Ensembling Portfolio Strategies for Long-Term Investments: A Distribution-Free Preference Framework for Decision-Making and Algorithms
This addresses the challenge for investors in making robust decisions when ensembling strategies under market uncertainty, though it is incremental in building on existing ensemble methods.
The paper tackles the problem of combining multiple portfolio strategies for long-term wealth growth by introducing a distribution-free preference framework to set clear objectives, and shows that the proposed strategies eventually exceed the best component strategies in cumulative wealth, with an accelerated variant significantly improving performance.

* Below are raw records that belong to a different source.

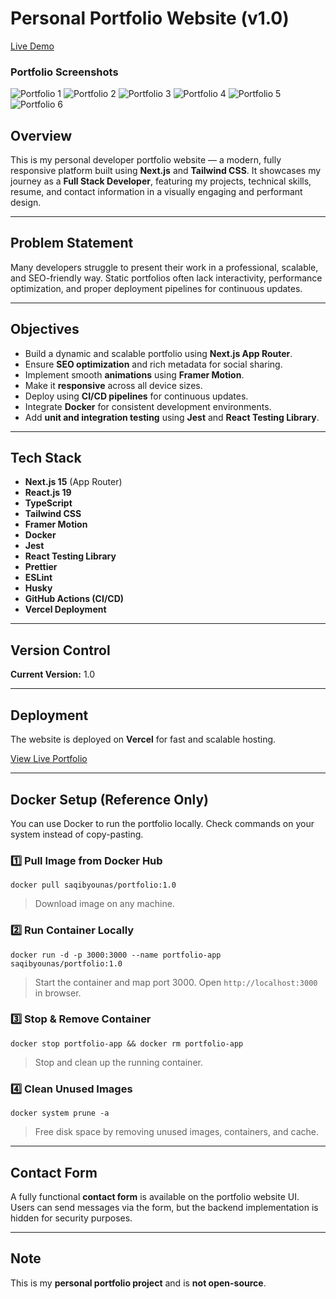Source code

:# Personal Portfolio Website (v1.0)

[Live Demo](https://portfolio-github-io-seven-gamma.vercel.app)

### Portfolio Screenshots

![Portfolio 1](/Projects/Portfolio-Images/Portfolio-1.PNG)
![Portfolio 2](/Projects/Portfolio-Images/Portfolio-2.PNG)
![Portfolio 3](/Projects/Portfolio-Images/Portfolio-3.PNG)
![Portfolio 4](/Projects/Portfolio-Images/Portfolio-4.PNG)
![Portfolio 5](/Projects/Portfolio-Images/Portfolio-5.PNG)
![Portfolio 6](/Projects/Portfolio-Images/Portfolio-6.PNG)

## Overview

This is my personal developer portfolio website — a modern, fully responsive platform built using **Next.js** and **Tailwind CSS**. It showcases my journey as a **Full Stack Developer**, featuring my projects, technical skills, resume, and contact information in a visually engaging and performant design.

---

## Problem Statement

Many developers struggle to present their work in a professional, scalable, and SEO-friendly way. Static portfolios often lack interactivity, performance optimization, and proper deployment pipelines for continuous updates.

---

## Objectives

- Build a dynamic and scalable portfolio using **Next.js App Router**.
- Ensure **SEO optimization** and rich metadata for social sharing.
- Implement smooth **animations** using **Framer Motion**.
- Make it **responsive** across all device sizes.
- Deploy using **CI/CD pipelines** for continuous updates.
- Integrate **Docker** for consistent development environments.
- Add **unit and integration testing** using **Jest** and **React Testing Library**.

---

## Tech Stack

- **Next.js 15** (App Router)
- **React.js 19**
- **TypeScript**
- **Tailwind CSS**
- **Framer Motion**
- **Docker**
- **Jest**
- **React Testing Library**
- **Prettier**
- **ESLint**
- **Husky**
- **GitHub Actions (CI/CD)**
- **Vercel Deployment**

---

## Version Control

**Current Version:** 1.0

---

## Deployment

The website is deployed on **Vercel** for fast and scalable hosting.

[View Live Portfolio](https://portfolio-github-io-seven-gamma.vercel.app)

---

## Docker Setup (Reference Only)

You can use Docker to run the portfolio locally. Check commands on your system instead of copy-pasting.

### 1️⃣ Pull Image from Docker Hub

`docker pull saqibyounas/portfolio:1.0`

> Download image on any machine.

### 2️⃣ Run Container Locally

`docker run -d -p 3000:3000 --name portfolio-app saqibyounas/portfolio:1.0`

> Start the container and map port 3000. Open `http://localhost:3000` in browser.

### 3️⃣ Stop & Remove Container

`docker stop portfolio-app && docker rm portfolio-app`

> Stop and clean up the running container.

### 4️⃣ Clean Unused Images

`docker system prune -a`

> Free disk space by removing unused images, containers, and cache.

---

## Contact Form

A fully functional **contact form** is available on the portfolio website UI.  
Users can send messages via the form, but the backend implementation is hidden for security purposes.

---

## Note

This is my **personal portfolio project** and is **not open-source**.
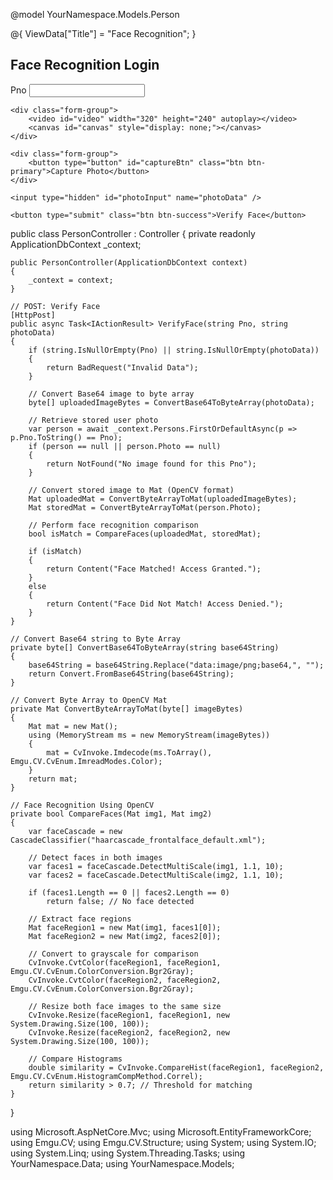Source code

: @model YourNamespace.Models.Person

@{
    ViewData["Title"] = "Face Recognition";
}

<h2>Face Recognition Login</h2>

<form id="photoForm" asp-action="VerifyFace" method="post" enctype="multipart/form-data">
    <div class="form-group">
        <label>Pno</label>
        <input type="text" id="pno" name="Pno" class="form-control" required />
    </div>

    <div class="form-group">
        <video id="video" width="320" height="240" autoplay></video>
        <canvas id="canvas" style="display: none;"></canvas>
    </div>

    <div class="form-group">
        <button type="button" id="captureBtn" class="btn btn-primary">Capture Photo</button>
    </div>

    <input type="hidden" id="photoInput" name="photoData" />

    <button type="submit" class="btn btn-success">Verify Face</button>
</form>

<script>
    const video = document.getElementById("video");
    const canvas = document.getElementById("canvas");
    const captureBtn = document.getElementById("captureBtn");
    const photoInput = document.getElementById("photoInput");

    // Access user webcam
    navigator.mediaDevices.getUserMedia({ video: true })
        .then(stream => { video.srcObject = stream; })
        .catch(err => { console.error("Camera Access Denied", err); });

    // Capture image from video
    captureBtn.addEventListener("click", () => {
        const context = canvas.getContext("2d");
        canvas.width = video.videoWidth;
        canvas.height = video.videoHeight;
        context.drawImage(video, 0, 0, canvas.width, canvas.height);
        photoInput.value = canvas.toDataURL("image/png"); // Convert to Base64
    });
</script>

public class PersonController : Controller
{
    private readonly ApplicationDbContext _context;

    public PersonController(ApplicationDbContext context)
    {
        _context = context;
    }

    // POST: Verify Face
    [HttpPost]
    public async Task<IActionResult> VerifyFace(string Pno, string photoData)
    {
        if (string.IsNullOrEmpty(Pno) || string.IsNullOrEmpty(photoData))
        {
            return BadRequest("Invalid Data");
        }

        // Convert Base64 image to byte array
        byte[] uploadedImageBytes = ConvertBase64ToByteArray(photoData);

        // Retrieve stored user photo
        var person = await _context.Persons.FirstOrDefaultAsync(p => p.Pno.ToString() == Pno);
        if (person == null || person.Photo == null)
        {
            return NotFound("No image found for this Pno");
        }

        // Convert stored image to Mat (OpenCV format)
        Mat uploadedMat = ConvertByteArrayToMat(uploadedImageBytes);
        Mat storedMat = ConvertByteArrayToMat(person.Photo);

        // Perform face recognition comparison
        bool isMatch = CompareFaces(uploadedMat, storedMat);

        if (isMatch)
        {
            return Content("Face Matched! Access Granted.");
        }
        else
        {
            return Content("Face Did Not Match! Access Denied.");
        }
    }

    // Convert Base64 string to Byte Array
    private byte[] ConvertBase64ToByteArray(string base64String)
    {
        base64String = base64String.Replace("data:image/png;base64,", "");
        return Convert.FromBase64String(base64String);
    }

    // Convert Byte Array to OpenCV Mat
    private Mat ConvertByteArrayToMat(byte[] imageBytes)
    {
        Mat mat = new Mat();
        using (MemoryStream ms = new MemoryStream(imageBytes))
        {
            mat = CvInvoke.Imdecode(ms.ToArray(), Emgu.CV.CvEnum.ImreadModes.Color);
        }
        return mat;
    }

    // Face Recognition Using OpenCV
    private bool CompareFaces(Mat img1, Mat img2)
    {
        var faceCascade = new CascadeClassifier("haarcascade_frontalface_default.xml");

        // Detect faces in both images
        var faces1 = faceCascade.DetectMultiScale(img1, 1.1, 10);
        var faces2 = faceCascade.DetectMultiScale(img2, 1.1, 10);

        if (faces1.Length == 0 || faces2.Length == 0)
            return false; // No face detected

        // Extract face regions
        Mat faceRegion1 = new Mat(img1, faces1[0]);
        Mat faceRegion2 = new Mat(img2, faces2[0]);

        // Convert to grayscale for comparison
        CvInvoke.CvtColor(faceRegion1, faceRegion1, Emgu.CV.CvEnum.ColorConversion.Bgr2Gray);
        CvInvoke.CvtColor(faceRegion2, faceRegion2, Emgu.CV.CvEnum.ColorConversion.Bgr2Gray);

        // Resize both face images to the same size
        CvInvoke.Resize(faceRegion1, faceRegion1, new System.Drawing.Size(100, 100));
        CvInvoke.Resize(faceRegion2, faceRegion2, new System.Drawing.Size(100, 100));

        // Compare Histograms
        double similarity = CvInvoke.CompareHist(faceRegion1, faceRegion2, Emgu.CV.CvEnum.HistogramCompMethod.Correl);
        return similarity > 0.7; // Threshold for matching
    }
}

using Microsoft.AspNetCore.Mvc;
using Microsoft.EntityFrameworkCore;
using Emgu.CV;
using Emgu.CV.Structure;
using System;
using System.IO;
using System.Linq;
using System.Threading.Tasks;
using YourNamespace.Data;
using YourNamespace.Models;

This paper investigates the problem of ensembling multiple strategies for sequential portfolios to outperform individual strategies in terms of long-term wealth. Due to the uncertainty of strategies' performances in the future market, which are often based on specific models and statistical assumptions, investors often mitigate risk and enhance robustness by combining multiple strategies, akin to common approaches in collective learning prediction. However, the absence of a distribution-free and consistent preference framework complicates decisions of combination due to the ambiguous objective. To address this gap, we introduce a novel framework for decision-making in combining strategies, irrespective of market conditions, by establishing the investor's preference between decisions and then forming a clear objective. Through this framework, we propose a combinatorial strategy construction, free from statistical assumptions, for any scale of component strategies, even infinite, such that it meets the determined criterion. Finally, we test the proposed strategy along with its accelerated variant and some other multi-strategies. The numerical experiments show results in favor of the proposed strategies, albeit with small tradeoffs in their Sharpe ratios, in which their cumulative wealths eventually exceed those of the best component strategies while the accelerated strategy significantly improves performance.